Medya'da Dün OHAL, Bugün BUHAL'mi?

Hafta içerisinde davet edildiğim bir yuvarlak masa toplantısına katılma fırsatı buldum.
Democratic Progress İnstitute (DPI) tarafından düzenlenen toplantıyı benim açımdan önemli kılan tarafı “Çatışmaların Çözümünde Yerel ve Bölgesel Medyanın Rolü” konusunda olmasıydı.
İstanbul Cezayir Restoran’da gerçekleşen yuvarlak masa toplantısına, medyanın tanınmış yüzlerinden Yeni Şafak’tan Ali Bayramoğlu (Moderatör), Radikal’den Cengiz Çandar, Savaş Muhabirliği yapmış Gazeteci Dr. Paul Moorcraft, Todays Zaman ve Sabah köşe yazarı Yavuz Baydar, KONDA Araştırma şirketi Genel Müdürü Bekir Ağırdır, Hilal Kaplan, Bejan Matur’un yanı sıra yerel ve bölgesel medya temsilcileri ile parlementodan katılımlar oldu.
Mutfağın gerçek sahipleri olan yerel medya mensupları ile yılların birikim ve tecrübesine sahip gazetecileri bir araya getirmek suretiyle düzenlenen bu toplantıda, Mr. Paul’un “Bir muhabirin görevi tanıklıktır. Tanıklık yapmalı ki, politikacılar: biz neler oluyordu bilmiyorduk demesinler” sözü anlamlıydı.

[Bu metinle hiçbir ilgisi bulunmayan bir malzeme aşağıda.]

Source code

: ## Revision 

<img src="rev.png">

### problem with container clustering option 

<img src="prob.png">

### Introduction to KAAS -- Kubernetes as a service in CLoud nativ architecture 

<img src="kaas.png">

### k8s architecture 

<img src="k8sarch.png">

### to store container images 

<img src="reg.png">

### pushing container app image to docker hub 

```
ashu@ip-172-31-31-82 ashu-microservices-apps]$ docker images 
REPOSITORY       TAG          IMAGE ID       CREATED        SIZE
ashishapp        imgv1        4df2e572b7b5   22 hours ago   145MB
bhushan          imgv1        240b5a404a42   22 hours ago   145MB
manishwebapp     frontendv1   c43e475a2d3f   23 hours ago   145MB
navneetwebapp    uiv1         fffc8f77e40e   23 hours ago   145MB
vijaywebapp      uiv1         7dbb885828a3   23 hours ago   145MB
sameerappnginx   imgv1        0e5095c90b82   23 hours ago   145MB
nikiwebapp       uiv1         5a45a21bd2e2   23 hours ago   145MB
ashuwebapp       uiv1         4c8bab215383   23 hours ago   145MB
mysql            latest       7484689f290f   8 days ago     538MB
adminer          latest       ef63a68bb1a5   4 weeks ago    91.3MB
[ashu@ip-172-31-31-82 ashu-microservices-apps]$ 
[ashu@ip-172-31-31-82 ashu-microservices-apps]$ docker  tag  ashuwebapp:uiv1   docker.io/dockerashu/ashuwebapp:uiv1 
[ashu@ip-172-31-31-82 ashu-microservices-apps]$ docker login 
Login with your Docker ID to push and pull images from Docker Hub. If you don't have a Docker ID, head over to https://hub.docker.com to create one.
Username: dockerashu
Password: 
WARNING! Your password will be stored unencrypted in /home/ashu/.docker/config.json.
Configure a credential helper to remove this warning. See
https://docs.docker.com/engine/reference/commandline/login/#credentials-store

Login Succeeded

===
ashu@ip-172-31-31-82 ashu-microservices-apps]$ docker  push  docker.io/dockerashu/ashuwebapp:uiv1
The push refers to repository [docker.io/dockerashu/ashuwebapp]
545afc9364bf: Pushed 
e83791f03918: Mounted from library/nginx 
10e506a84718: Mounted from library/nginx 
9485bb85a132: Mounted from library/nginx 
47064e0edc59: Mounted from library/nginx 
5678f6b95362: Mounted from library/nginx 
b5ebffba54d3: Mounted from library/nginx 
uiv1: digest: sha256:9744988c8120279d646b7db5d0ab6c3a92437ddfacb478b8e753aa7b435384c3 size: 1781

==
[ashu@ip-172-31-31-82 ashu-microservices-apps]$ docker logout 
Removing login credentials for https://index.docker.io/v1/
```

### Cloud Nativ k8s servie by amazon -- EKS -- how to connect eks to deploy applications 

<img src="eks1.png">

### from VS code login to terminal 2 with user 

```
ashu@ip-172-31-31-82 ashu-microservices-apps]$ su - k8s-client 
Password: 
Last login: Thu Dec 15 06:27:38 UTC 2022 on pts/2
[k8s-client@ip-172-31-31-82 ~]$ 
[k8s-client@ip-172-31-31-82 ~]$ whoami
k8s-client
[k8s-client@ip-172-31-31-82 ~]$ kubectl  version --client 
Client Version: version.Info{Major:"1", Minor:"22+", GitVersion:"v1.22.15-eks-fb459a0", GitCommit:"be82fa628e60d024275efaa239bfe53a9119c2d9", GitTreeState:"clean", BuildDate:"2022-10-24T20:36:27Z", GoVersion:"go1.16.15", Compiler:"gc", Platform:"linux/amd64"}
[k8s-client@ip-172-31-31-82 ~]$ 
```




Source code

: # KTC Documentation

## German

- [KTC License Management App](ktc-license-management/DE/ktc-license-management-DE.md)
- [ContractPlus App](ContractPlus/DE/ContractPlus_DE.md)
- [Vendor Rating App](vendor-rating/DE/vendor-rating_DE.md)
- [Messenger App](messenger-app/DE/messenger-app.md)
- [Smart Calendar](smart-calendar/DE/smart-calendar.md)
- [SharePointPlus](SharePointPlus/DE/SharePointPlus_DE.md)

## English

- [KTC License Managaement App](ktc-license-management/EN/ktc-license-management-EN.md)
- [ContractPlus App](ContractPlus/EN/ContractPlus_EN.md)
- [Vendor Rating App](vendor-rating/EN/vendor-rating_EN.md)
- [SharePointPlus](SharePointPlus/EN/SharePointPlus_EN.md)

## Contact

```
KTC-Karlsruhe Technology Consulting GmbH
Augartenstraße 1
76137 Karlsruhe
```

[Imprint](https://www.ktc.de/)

Medyanın kullandığı dilin öneminden tutun da, korku üzerine kurulu habercilik konusuna,
Ulusal basın mutfağına her gün gelen yaklaşık 4-5 bin haberden 100-110 tanesinin ne şekilde seçildiğinden tutun da, 2007 sonrasında büyük gazetelerde risk, dehşet, korku, felaket türünden kelimelerde patlama yaşanmasına kadar bir çok konuya değinildi.